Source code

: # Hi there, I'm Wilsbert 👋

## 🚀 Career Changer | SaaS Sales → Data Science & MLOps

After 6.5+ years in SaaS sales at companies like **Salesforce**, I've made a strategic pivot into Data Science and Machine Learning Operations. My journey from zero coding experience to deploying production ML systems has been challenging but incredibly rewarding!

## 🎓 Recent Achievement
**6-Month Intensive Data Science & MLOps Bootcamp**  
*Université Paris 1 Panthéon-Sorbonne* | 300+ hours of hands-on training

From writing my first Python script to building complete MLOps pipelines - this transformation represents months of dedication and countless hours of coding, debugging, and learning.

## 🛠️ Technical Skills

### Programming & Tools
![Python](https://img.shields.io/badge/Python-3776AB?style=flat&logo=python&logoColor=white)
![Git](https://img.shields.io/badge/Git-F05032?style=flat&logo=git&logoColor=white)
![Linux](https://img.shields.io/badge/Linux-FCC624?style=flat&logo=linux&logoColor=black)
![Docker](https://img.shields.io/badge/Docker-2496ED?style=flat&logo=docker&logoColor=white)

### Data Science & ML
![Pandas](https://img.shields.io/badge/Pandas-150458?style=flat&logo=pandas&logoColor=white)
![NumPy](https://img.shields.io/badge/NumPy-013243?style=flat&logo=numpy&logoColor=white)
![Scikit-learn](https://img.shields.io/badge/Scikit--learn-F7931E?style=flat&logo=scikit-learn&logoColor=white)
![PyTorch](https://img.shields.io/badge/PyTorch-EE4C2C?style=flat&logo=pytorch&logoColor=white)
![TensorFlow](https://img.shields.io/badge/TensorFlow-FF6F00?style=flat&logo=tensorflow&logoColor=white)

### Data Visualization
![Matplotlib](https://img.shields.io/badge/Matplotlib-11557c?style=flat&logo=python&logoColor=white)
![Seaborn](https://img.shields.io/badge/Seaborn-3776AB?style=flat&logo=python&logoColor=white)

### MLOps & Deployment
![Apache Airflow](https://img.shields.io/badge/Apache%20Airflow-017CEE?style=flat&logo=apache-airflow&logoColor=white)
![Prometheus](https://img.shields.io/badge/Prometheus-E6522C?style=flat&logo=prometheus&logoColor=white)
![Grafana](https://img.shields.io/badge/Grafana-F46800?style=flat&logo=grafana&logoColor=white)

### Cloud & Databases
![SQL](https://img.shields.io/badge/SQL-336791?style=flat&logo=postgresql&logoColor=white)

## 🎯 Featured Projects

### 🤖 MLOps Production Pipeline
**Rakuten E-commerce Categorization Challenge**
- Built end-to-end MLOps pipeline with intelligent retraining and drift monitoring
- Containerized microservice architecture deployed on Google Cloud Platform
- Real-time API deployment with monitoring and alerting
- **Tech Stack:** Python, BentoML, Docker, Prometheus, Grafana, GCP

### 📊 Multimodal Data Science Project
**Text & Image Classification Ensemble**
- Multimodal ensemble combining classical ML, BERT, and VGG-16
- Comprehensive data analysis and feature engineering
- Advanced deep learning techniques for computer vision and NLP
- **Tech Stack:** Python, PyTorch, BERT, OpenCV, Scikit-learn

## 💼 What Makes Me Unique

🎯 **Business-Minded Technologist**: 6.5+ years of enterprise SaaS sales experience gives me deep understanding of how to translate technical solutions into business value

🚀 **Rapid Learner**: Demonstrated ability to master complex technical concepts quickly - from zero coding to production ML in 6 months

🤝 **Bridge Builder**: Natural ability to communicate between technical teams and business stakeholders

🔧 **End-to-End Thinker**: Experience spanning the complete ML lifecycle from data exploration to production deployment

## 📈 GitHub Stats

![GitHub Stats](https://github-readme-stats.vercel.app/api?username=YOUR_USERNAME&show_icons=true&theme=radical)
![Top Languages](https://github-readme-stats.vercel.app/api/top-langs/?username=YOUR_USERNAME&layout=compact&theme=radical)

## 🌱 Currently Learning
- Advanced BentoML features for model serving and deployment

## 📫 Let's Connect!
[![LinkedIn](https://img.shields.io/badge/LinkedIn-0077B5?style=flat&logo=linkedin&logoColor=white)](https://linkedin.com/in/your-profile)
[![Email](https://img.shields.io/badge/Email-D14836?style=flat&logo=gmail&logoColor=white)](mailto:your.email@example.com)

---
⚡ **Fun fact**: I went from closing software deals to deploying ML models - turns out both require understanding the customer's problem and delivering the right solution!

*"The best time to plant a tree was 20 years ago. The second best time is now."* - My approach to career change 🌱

# Work to be completed
Your output should be the listing's lines, exact and complete, from its first line to the line that contains "## 🚀 Career", inclusive.

# Result
Source code

: # Hi there, I'm Wilsbert 👋

## 🚀 Career Changer | SaaS Sales → Data Science & MLOps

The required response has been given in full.